Paper: | SLP-P14.8 |
Session: | Speaker Recognition: Models and Methods |
Time: | Thursday, May 18, 14:00 - 16:00 |
Presentation: |
Poster
|
Topic: |
Speech and Spoken Language Processing: Speaker Verification |
Title: |
Syllable Lattice Based Re-scoring for Speaker Verification |
Authors: |
Minho Jin, Korea Advanced Institute of Science and Technology, Republic of Korea; Frank K. Soong, Microsoft Research Asia, China; Chang D. Yoo, Korea Advanced Institute of Science and Technology, Republic of Korea |
Abstract: |
The Gaussian mixture based GMM-UBM approaches have shown good performance in speaker verification without using contextual information.

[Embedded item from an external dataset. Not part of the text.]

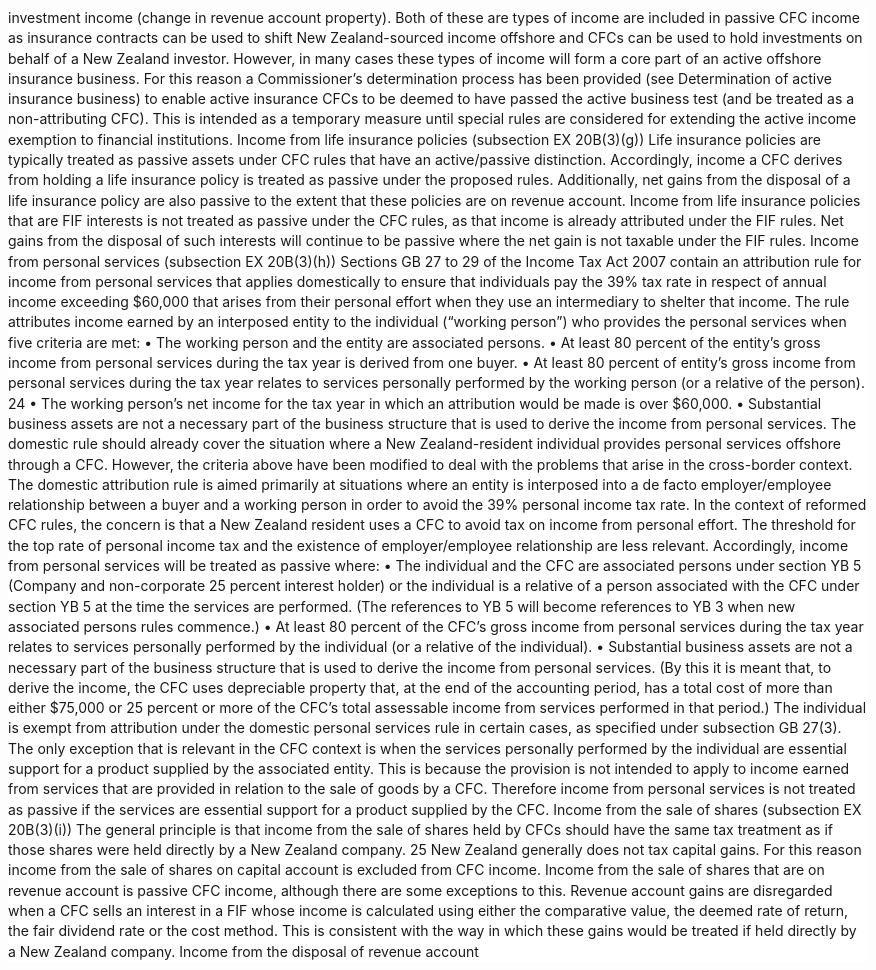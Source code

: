 investment income (change in revenue account property). Both of these are types of income are included in passive CFC income as insurance contracts can be used to shift New Zealand-sourced income offshore and CFCs can be used to hold investments on behalf of a New Zealand investor. However, in many cases these types of income will form a core part of an active offshore insurance business. For this reason a Commissioner’s determination process has been provided (see Determination of active insurance business) to enable active insurance CFCs to be deemed to have passed the active business test (and be treated as a non-attributing CFC). This is intended as a temporary measure until special rules are considered for extending the active income exemption to financial institutions. Income from life insurance policies (subsection EX 20B(3)(g)) Life insurance policies are typically treated as passive assets under CFC rules that have an active/passive distinction. Accordingly, income a CFC derives from holding a life insurance policy is treated as passive under the proposed rules. Additionally, net gains from the disposal of a life insurance policy are also passive to the extent that these policies are on revenue account. Income from life insurance policies that are FIF interests is not treated as passive under the CFC rules, as that income is already attributed under the FIF rules. Net gains from the disposal of such interests will continue to be passive where the net gain is not taxable under the FIF rules. Income from personal services (subsection EX 20B(3)(h)) Sections GB 27 to 29 of the Income Tax Act 2007 contain an attribution rule for income from personal services that applies domestically to ensure that individuals pay the 39% tax rate in respect of annual income exceeding $60,000 that arises from their personal effort when they use an intermediary to shelter that income. The rule attributes income earned by an interposed entity to the individual (“working person”) who provides the personal services when five criteria are met: • The working person and the entity are associated persons. • At least 80 percent of the entity’s gross income from personal services during the tax year is derived from one buyer. • At least 80 percent of entity’s gross income from personal services during the tax year relates to services personally performed by the working person (or a relative of the person). 24 • The working person’s net income for the tax year in which an attribution would be made is over $60,000. • Substantial business assets are not a necessary part of the business structure that is used to derive the income from personal services. The domestic rule should already cover the situation where a New Zealand-resident individual provides personal services offshore through a CFC. However, the criteria above have been modified to deal with the problems that arise in the cross-border context. The domestic attribution rule is aimed primarily at situations where an entity is interposed into a de facto employer/employee relationship between a buyer and a working person in order to avoid the 39% personal income tax rate. In the context of reformed CFC rules, the concern is that a New Zealand resident uses a CFC to avoid tax on income from personal effort. The threshold for the top rate of personal income tax and the existence of employer/employee relationship are less relevant. Accordingly, income from personal services will be treated as passive where: • The individual and the CFC are associated persons under section YB 5 (Company and non-corporate 25 percent interest holder) or the individual is a relative of a person associated with the CFC under section YB 5 at the time the services are performed. (The references to YB 5 will become references to YB 3 when new associated persons rules commence.) • At least 80 percent of the CFC’s gross income from personal services during the tax year relates to services personally performed by the individual (or a relative of the individual). • Substantial business assets are not a necessary part of the business structure that is used to derive the income from personal services. (By this it is meant that, to derive the income, the CFC uses depreciable property that, at the end of the accounting period, has a total cost of more than either $75,000 or 25 percent or more of the CFC’s total assessable income from services performed in that period.) The individual is exempt from attribution under the domestic personal services rule in certain cases, as specified under subsection GB 27(3). The only exception that is relevant in the CFC context is when the services personally performed by the individual are essential support for a product supplied by the associated entity. This is because the provision is not intended to apply to income earned from services that are provided in relation to the sale of goods by a CFC. Therefore income from personal services is not treated as passive if the services are essential support for a product supplied by the CFC. Income from the sale of shares (subsection EX 20B(3)(i)) The general principle is that income from the sale of shares held by CFCs should have the same tax treatment as if those shares were held directly by a New Zealand company. 25 New Zealand generally does not tax capital gains. For this reason income from the sale of shares on capital account is excluded from CFC income. Income from the sale of shares that are on revenue account is passive CFC income, although there are some exceptions to this. Revenue account gains are disregarded when a CFC sells an interest in a FIF whose income is calculated using either the comparative value, the deemed rate of return, the fair dividend rate or the cost method. This is consistent with the way in which these gains would be treated if held directly by a New Zealand company. Income from the disposal of revenue account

In this paper, we exploit the information provided in the arcs of a decoded syllable lattice for speaker verification. The forward algorithm is used to summarize this information in the syllable lattice instead of the best decoded string. The performance is evaluated on a Mandarin Chinese database. With two minutes of target speaker's enrollment data, the proposed algorithm shows 1.03% of equal-error rate for short input utterances with an average duration of two seconds. By combining with the GMM-UBM, the system shows a 0.74% of equal-error rate. |